Coming to Grips With MOS (VoIP Deployment)

Most programs that allow you to test VoIP on your LAN don’t tell you the exact quantity of packets lost, or the amount of latency and jitter incurred during the life of the call. The programs usually give you the results of testing based on the MOS score (which I define in topic 3).
The MOS score established on the subjective quality rating of calls by a panel of listeners. I’m not saying that a battery of people independently rate your VoIP test-call quality and then average their individual scores. The VLM software programs employ testing algorithms that use specific criteria (such as latency, jitter, perceived increases or decreases in the volume of the audio, and packet loss) to arrive at a realistic MOS score for your test calls.

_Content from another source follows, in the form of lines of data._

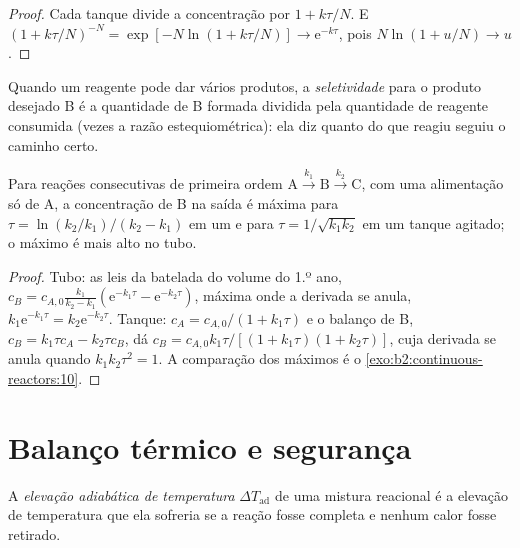 \begin{proof}
Cada tanque divide a concentração por $1 + k\tau/N$. E $(1 +
k\tau/N)^{-N} = \exp[-N\ln(1 + k\tau/N)] \to \mathrm e^{-k\tau}$, pois
$N\ln(1 + u/N) \to u$.
\end{proof}

\begin{definition}[Seletividade]\label{def:b2:continuous-reactors:selectivity}
Quando um reagente pode dar vários produtos, a \emph{seletividade}
para o produto desejado B é a quantidade de B formada dividida pela
quantidade de reagente consumida (vezes a razão estequiométrica): ela diz
quanto do que reagiu seguiu o caminho certo.
\end{definition}

\begin{proposition}\label{prop:b2:continuous-reactors:consecutive}
Para reações consecutivas de primeira ordem $\mathrm A \xrightarrow{k_1} \mathrm B
\xrightarrow{k_2} \mathrm C$, com uma alimentação só de A, a concentração
de B na saída é máxima para $\tau = \ln(k_2/k_1)/(k_2 - k_1)$ em um
 e para $\tau = 1/\sqrt{k_1k_2}$ em um tanque
agitado; o máximo é mais alto no tubo.
\end{proposition}

\begin{proof}
Tubo: as leis da batelada do volume do 1.º ano, $c_B = c_{A,0}\frac{k_1}{k_2 - k_1}
(\mathrm e^{-k_1\tau} - \mathrm e^{-k_2\tau})$, máxima onde a derivada
se anula, $k_1\mathrm e^{-k_1\tau} = k_2\mathrm e^{-k_2\tau}$. Tanque: $c_A =
c_{A,0}/(1 + k_1\tau)$ e o balanço de B, $c_B = k_1\tau c_A - k_2\tau c_B$,
dá $c_B = c_{A,0}k_1\tau/[(1 + k_1\tau)(1 + k_2\tau)]$, cuja derivada
se anula quando $k_1k_2\tau^2 = 1$. A comparação dos máximos é o
\cref{exo:b2:continuous-reactors:10}.
\end{proof}

\section{Balanço térmico e segurança}

\begin{definition}\label{def:b2:continuous-reactors:adiabatic-rise}
A \emph{elevação adiabática de temperatura}
$\Delta T_{\text{ad}}$ de uma mistura reacional é a elevação de temperatura
que ela sofreria se a reação fosse completa e nenhum calor fosse retirado.
\end{definition}

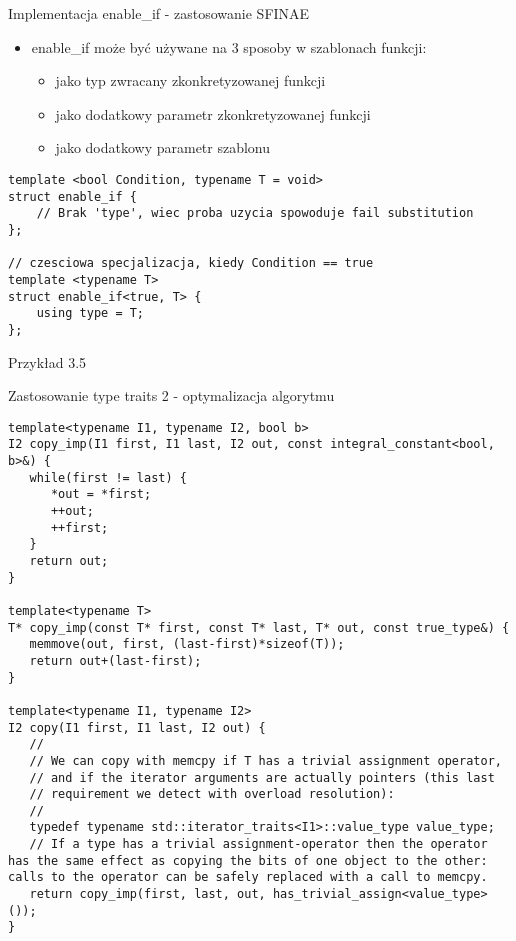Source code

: \documentclass[11pt]{beamer}
\begin{document}
\begin{frame}[fragile]{Implementacja enable\_if - zastosowanie SFINAE}
    \begin{itemize}
        \item enable\_if może być używane na 3 sposoby w szablonach funkcji:
        \begin{itemize}
            \item jako typ zwracany zkonkretyzowanej funkcji
            \item jako dodatkowy parametr zkonkretyzowanej funkcji
            \item jako dodatkowy parametr szablonu
        \end{itemize} 
    \end{itemize}


    \begin{lstlisting}[frame=single,basicstyle=\tiny]
template <bool Condition, typename T = void>
struct enable_if {
    // Brak 'type', wiec proba uzycia spowoduje fail substitution
};

// czesciowa specjalizacja, kiedy Condition == true
template <typename T>
struct enable_if<true, T> {
    using type = T;
};
    \end{lstlisting}

    \alert{Przykład 3.5}
\end{frame}

\begin{frame}[fragile]{Zastosowanie type traits 2 - optymalizacja algorytmu}
 \begin{lstlisting}[frame=single,basicstyle=\tiny]
template<typename I1, typename I2, bool b>
I2 copy_imp(I1 first, I1 last, I2 out, const integral_constant<bool, b>&) {
   while(first != last) {
      *out = *first;
      ++out;
      ++first;
   }
   return out;
}

template<typename T>
T* copy_imp(const T* first, const T* last, T* out, const true_type&) {
   memmove(out, first, (last-first)*sizeof(T));
   return out+(last-first);
}

template<typename I1, typename I2>
I2 copy(I1 first, I1 last, I2 out) {
   //
   // We can copy with memcpy if T has a trivial assignment operator,
   // and if the iterator arguments are actually pointers (this last
   // requirement we detect with overload resolution):
   //
   typedef typename std::iterator_traits<I1>::value_type value_type;
   // If a type has a trivial assignment-operator then the operator has the same effect as copying the bits of one object to the other: calls to the operator can be safely replaced with a call to memcpy.
   return copy_imp(first, last, out, has_trivial_assign<value_type>());
}
    \end{lstlisting}
\end{frame}
\end{document}
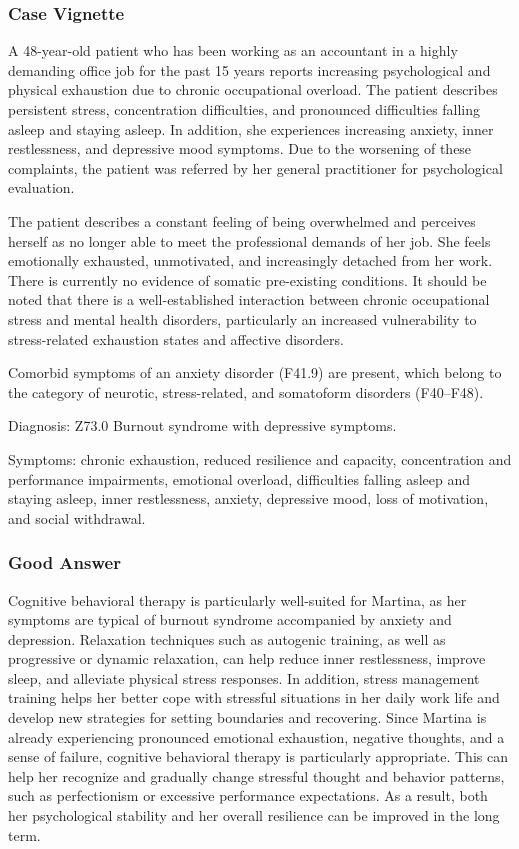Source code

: \subsubsection{Case Vignette}
A 48-year-old patient who has been working as an accountant in a highly demanding office job for the past 15 years reports increasing psychological and physical exhaustion due to chronic occupational overload.
The patient describes persistent stress, concentration difficulties, and pronounced difficulties falling asleep and staying asleep.
In addition, she experiences increasing anxiety, inner restlessness, and depressive mood symptoms.
Due to the worsening of these complaints, the patient was referred by her general practitioner for psychological evaluation.

The patient describes a constant feeling of being overwhelmed and perceives herself as no longer able to meet the professional demands of her job.
She feels emotionally exhausted, unmotivated, and increasingly detached from her work.
There is currently no evidence of somatic pre-existing conditions.
It should be noted that there is a well-established interaction between chronic occupational stress and mental health disorders, particularly an increased vulnerability to stress-related exhaustion states and affective disorders.

Comorbid symptoms of an anxiety disorder (F41.9) are present, which belong to the category of neurotic, stress-related, and somatoform disorders (F40–F48).

Diagnosis: Z73.0 Burnout syndrome with depressive symptoms.

Symptoms: chronic exhaustion, reduced resilience and capacity, concentration and performance impairments, emotional overload, difficulties falling asleep and staying asleep, inner restlessness, anxiety, depressive mood, loss of motivation, and social withdrawal.
\subsubsection{Good Answer}
Cognitive behavioral therapy is particularly well-suited for Martina, as her symptoms are typical of burnout syndrome accompanied by anxiety and depression.
Relaxation techniques such as autogenic training, as well as progressive or dynamic relaxation, can help reduce inner restlessness, improve sleep, and alleviate physical stress responses.
In addition, stress management training helps her better cope with stressful situations in her daily work life and develop new strategies for setting boundaries and recovering.
Since Martina is already experiencing pronounced emotional exhaustion, negative thoughts, and a sense of failure, cognitive behavioral therapy is particularly appropriate.
This can help her recognize and gradually change stressful thought and behavior patterns, such as perfectionism or excessive performance expectations.
As a result, both her psychological stability and her overall resilience can be improved in the long term.
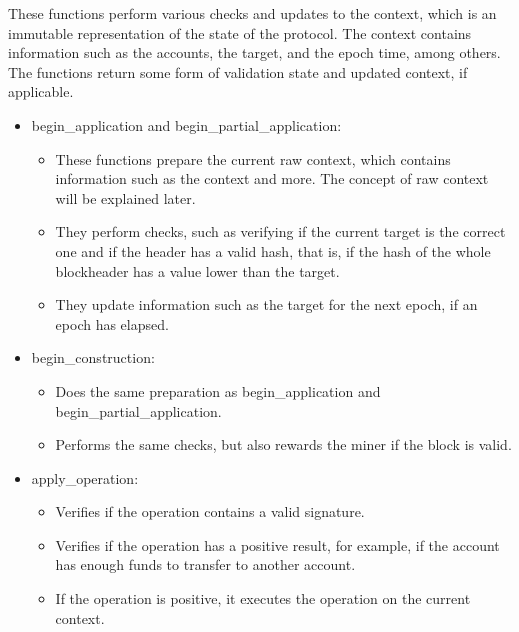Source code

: These functions perform various checks and updates to the context, which is an immutable representation of the state of the protocol. The context contains information such as the accounts, the target, and the epoch time, among others. The functions return some form of validation state and updated context, if applicable.

\begin{itemize}

    \item begin\_application and begin\_partial\_application:
        \begin{itemize}
            \item These functions prepare the current raw context, which contains information such as the context and more. The concept of raw context will be explained later.
            \item They perform checks, such as verifying if the current target is the correct one and if the header has a valid hash, that is, if the hash of the whole blockheader has a value lower than the target.
            \item They update information such as the target for the next epoch, if an epoch has elapsed.
        \end{itemize}
    \item begin\_construction:

        \begin{itemize}
            \item Does the same preparation as begin\_application and begin\_partial\_application.
            \item Performs the same checks, but also rewards the miner if the block is valid.
        \end{itemize}

    \item apply\_operation:
        \begin{itemize}
            \item Verifies if the operation contains a valid signature.
            \item Verifies if the operation has a positive result, for example, if the account has enough funds to transfer to another account.
            \item If the operation is positive, it executes the operation on the current context.
        \end{itemize}


\end{itemize}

VLM software can determine the MOS scores in two ways:
✓ Summary metrics: This method plays a recorded message from a location on your LAN to an end destination and samples the quality at both ends. The server running the VLM software then compares the data from both sites to see how the call changed or degraded during transmission.
Use this option, if you can. The VLM software can rate the recorded message at both its point of origin and its termination. The VLM software then compares these two readings to provide an accurate representation of any degradation in voice quality experienced while passing through your LAN. If the call quality is the same at the receiving end as it was at the point of origin, then your network is solid — the path through it doesn’t affect the call in any negative way.
✓ Real-time MOS score: This method listens to live VoIP calls and identifies a MOS score by using mathematical algorithms.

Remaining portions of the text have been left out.